López-Carbonell David, Legarra Andrés, Altarriba Juan, Hervás-Rivero Carlos, Sánchez-Díaz Manuel, Varona Luis
Genética Cuantitativa y Mejora Animal, Universidad de Zaragoza, Instituto Agroalimentario de Aragón (IA2), Zaragoza, Spain.
CDCB, Bowie, Maryland, USA.
J Anim Breed Genet. 2025 Jul;142(4):454-462. doi: 10.1111/jbg.12918. Epub 2024 Dec 19.
Genetic trends are a valuable tool for analysing the efficiency of breeding programs. They are calculated by averaging the predicted breeding values for all individuals born within a specific time period. Moreover, partitioned genetic trends allow dissecting the contributions of several selection paths to overall genetic progress. These trends are based on the linear relationship between breeding values and the Mendelian sampling terms of ancestors, enabling genetic trends to be split into contributions from different categories of individuals. However, (1) the use of predicted breeding values in calculating partitioned genetic trends depends on the variance components used and (2) a multiple trait analysis allows accounting for selection on correlated traits. These points are often not considered.
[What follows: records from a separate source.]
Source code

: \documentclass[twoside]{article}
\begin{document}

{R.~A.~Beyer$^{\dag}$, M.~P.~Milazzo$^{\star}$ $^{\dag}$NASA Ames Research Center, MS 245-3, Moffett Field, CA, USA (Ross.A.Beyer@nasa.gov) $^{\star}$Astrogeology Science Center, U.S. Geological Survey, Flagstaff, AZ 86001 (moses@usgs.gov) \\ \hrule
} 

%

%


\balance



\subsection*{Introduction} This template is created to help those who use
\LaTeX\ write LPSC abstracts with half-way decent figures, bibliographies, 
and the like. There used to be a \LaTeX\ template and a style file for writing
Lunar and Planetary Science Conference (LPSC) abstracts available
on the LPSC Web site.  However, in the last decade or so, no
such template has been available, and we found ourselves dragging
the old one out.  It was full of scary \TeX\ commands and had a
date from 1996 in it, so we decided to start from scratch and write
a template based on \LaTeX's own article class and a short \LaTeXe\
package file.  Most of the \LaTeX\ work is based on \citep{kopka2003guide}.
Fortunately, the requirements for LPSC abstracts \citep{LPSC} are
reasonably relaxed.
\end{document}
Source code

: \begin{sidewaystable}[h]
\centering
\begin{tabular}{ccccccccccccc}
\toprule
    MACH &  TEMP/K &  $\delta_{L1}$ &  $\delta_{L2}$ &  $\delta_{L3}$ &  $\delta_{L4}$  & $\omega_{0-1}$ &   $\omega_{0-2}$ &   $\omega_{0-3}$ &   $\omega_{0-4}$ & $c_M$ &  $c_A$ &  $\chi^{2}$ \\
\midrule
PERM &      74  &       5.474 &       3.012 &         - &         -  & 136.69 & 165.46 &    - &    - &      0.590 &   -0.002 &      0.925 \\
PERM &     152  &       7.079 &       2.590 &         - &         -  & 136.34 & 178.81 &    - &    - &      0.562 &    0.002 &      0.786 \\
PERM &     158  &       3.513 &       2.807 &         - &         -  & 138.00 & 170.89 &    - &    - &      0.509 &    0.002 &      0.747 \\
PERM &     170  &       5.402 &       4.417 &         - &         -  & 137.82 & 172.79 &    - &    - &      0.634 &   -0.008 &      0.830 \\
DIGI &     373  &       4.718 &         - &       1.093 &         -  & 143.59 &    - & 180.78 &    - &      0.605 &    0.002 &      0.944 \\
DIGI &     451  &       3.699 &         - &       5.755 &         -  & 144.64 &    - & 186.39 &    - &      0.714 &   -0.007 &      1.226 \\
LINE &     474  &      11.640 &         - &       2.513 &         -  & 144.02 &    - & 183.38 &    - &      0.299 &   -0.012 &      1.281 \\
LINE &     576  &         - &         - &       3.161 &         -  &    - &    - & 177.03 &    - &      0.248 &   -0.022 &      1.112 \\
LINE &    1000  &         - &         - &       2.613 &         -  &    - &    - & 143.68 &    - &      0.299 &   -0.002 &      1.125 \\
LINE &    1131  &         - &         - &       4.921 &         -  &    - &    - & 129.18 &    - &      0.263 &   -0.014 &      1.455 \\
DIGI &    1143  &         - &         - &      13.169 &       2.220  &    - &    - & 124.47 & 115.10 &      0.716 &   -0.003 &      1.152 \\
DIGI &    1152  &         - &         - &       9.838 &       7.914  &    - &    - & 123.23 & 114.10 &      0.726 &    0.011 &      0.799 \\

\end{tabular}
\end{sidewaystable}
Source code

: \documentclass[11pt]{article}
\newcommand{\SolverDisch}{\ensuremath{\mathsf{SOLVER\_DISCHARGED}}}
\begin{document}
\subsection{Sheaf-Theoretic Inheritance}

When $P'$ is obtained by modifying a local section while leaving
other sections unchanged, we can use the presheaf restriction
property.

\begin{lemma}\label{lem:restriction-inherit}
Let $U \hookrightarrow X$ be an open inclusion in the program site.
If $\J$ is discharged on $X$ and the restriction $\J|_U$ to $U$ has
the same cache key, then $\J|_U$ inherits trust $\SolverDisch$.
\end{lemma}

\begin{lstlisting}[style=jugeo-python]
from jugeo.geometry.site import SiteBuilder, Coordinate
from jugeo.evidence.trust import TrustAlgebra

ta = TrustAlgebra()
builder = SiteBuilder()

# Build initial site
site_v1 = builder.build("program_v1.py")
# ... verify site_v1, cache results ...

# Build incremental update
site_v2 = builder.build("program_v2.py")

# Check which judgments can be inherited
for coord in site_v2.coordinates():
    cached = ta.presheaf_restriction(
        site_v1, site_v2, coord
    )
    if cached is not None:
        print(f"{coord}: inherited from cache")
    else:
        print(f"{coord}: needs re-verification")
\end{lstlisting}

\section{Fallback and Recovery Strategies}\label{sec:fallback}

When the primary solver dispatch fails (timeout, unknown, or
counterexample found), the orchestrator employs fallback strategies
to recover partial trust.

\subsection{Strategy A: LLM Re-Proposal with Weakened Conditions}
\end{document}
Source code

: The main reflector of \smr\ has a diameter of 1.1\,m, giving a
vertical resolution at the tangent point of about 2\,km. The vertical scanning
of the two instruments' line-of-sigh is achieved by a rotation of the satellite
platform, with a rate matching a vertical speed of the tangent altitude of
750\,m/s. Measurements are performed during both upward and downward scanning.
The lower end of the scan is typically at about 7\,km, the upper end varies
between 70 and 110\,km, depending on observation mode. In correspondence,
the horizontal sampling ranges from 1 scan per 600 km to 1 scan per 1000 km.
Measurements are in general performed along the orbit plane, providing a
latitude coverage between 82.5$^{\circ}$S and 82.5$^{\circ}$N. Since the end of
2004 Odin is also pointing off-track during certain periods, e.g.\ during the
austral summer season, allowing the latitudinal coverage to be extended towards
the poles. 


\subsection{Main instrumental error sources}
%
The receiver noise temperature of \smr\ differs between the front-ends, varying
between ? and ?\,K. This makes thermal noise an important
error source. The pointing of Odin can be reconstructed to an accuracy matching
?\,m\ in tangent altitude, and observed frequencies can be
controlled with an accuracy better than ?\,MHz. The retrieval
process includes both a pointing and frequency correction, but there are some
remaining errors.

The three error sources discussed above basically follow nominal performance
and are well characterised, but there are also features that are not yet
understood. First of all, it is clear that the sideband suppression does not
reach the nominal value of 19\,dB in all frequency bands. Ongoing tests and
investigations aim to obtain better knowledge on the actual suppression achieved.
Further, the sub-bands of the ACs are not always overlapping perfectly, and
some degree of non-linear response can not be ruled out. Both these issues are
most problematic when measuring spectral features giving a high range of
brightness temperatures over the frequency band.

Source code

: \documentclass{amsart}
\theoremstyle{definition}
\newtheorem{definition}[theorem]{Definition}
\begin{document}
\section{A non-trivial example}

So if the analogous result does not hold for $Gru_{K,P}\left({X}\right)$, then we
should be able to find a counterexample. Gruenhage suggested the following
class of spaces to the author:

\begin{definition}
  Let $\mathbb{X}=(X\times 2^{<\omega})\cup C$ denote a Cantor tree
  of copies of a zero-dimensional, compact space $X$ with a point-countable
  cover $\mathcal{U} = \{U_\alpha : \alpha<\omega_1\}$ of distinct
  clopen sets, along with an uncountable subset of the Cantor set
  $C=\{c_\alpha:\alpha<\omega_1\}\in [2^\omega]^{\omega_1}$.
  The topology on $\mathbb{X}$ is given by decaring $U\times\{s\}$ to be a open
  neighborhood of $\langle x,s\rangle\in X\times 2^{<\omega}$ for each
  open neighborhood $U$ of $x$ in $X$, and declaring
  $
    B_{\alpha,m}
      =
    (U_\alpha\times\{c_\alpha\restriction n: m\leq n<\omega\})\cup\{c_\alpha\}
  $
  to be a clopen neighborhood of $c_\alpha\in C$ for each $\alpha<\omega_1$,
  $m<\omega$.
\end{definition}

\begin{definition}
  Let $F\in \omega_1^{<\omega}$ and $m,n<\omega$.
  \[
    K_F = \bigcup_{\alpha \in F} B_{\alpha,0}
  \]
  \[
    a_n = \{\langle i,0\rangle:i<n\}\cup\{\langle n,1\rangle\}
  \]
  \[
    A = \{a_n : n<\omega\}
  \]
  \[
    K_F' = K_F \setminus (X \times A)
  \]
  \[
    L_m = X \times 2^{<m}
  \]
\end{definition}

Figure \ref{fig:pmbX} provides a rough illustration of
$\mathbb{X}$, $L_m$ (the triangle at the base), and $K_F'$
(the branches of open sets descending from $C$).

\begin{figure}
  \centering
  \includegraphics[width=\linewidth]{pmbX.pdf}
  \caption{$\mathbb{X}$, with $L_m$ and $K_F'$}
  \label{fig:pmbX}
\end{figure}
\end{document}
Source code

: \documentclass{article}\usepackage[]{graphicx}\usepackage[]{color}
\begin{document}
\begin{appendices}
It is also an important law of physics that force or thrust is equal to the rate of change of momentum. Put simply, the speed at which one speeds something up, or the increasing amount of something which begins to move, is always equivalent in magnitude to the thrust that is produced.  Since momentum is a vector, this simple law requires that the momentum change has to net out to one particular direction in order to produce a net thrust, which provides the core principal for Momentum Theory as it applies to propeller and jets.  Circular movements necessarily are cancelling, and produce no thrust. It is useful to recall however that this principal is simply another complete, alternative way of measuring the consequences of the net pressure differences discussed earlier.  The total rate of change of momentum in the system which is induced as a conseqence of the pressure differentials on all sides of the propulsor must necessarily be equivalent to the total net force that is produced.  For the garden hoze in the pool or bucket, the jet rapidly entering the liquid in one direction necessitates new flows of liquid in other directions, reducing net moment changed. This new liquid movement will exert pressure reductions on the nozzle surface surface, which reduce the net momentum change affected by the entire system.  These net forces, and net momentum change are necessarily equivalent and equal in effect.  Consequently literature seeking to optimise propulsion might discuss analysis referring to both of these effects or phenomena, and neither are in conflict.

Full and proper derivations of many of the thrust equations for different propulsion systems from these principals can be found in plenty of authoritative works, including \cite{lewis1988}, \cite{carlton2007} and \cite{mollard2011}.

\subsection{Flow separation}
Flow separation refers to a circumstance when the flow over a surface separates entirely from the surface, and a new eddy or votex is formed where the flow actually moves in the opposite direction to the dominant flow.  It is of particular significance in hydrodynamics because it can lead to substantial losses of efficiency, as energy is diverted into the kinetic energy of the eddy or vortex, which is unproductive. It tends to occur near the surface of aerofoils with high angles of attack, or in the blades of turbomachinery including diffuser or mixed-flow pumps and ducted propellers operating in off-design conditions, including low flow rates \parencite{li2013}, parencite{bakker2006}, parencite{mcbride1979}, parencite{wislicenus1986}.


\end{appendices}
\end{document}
To overcome these limitations, we present a software called "TM_TRENDS." This software performs a Bayesian analysis of partitioned genetic trends in a multiple trait model, accounting for uncertainty in the variance components. To illustrate the capabilities of this tool, we analysed the partitioned genetic trends for five traits (Birth Weight, Weight at 210 days, Cold Carcass Weight, Carcass Conformation, and Fatness Conformation) in two Spanish beef cattle breeds, Pirenaica and Rubia Gallega. The global genetic trends showed an increase in Carcass Conformation and a decrease in Birth Weight, Weight at 210 days, Cold Carcass Weight, and Fatness Conformation. These trends were partitioned into six categories: non-reproductive individuals, dams of females and non-reproductive individuals, dams of sires, sires with fewer than 20 progeny, sires between 20 and 50 progeny, and sires with more than 50 progeny. The results showed that the main source of genetic progress comes from sires with more than 50 progenies, followed by dams of males. Additionally, two additional features of the Bayesian analysis are presented: the calculation of the posterior probability of the global and partitioned genetic response between two time points, and the calculation of the posterior probability of positive (or negative) genetic progress.
遗传趋势是分析育种计划效率的一项重要工具。它通过对特定时间段内出生的所有个体的预测育种值求平均来计算。此外,划分后的遗传趋势有助于剖析多条选择路径对总体遗传进展的贡献。这些趋势基于育种值与祖先孟德尔抽样项之间的线性关系,使得遗传趋势能够被分解为不同类别个体的贡献。然而,(1)在计算划分后的遗传趋势时使用预测育种值取决于所使用的方差成分,并且(2)多性状分析能够考虑对相关性状的选择。这些要点常常未被考虑到。为克服这些限制,我们推出了一款名为“TM_TRENDS”的软件。该软件在多性状模型中对划分后的遗传趋势进行贝叶斯分析,同时考虑方差成分中的不确定性。为说明此工具的功能,我们分析了西班牙两个肉牛品种皮雷纳卡(Pirenaica)和鲁维亚加列戈(Rubia Gallega)的五个性状(出生体重、210日龄体重、冷胴体重、胴体形态和脂肪形态)的划分后遗传趋势。总体遗传趋势显示胴体形态有所增加,而出生体重、210日龄体重、冷胴体重和脂肪形态有所下降。这些趋势被划分为六个类别:非繁殖个体、母畜(雌性和非繁殖个体)、父畜的母畜、后代少于20头的父畜、后代在20至50头之间的父畜以及后代多于50头的父畜。结果表明,遗传进展的主要来源是后代多于50头的父畜,其次是公畜的母畜。此外,还介绍了贝叶斯分析的另外两个特点:两个时间点之间总体和划分后遗传响应的后验概率计算,以及正向(或负向)遗传进展的后验概率计算。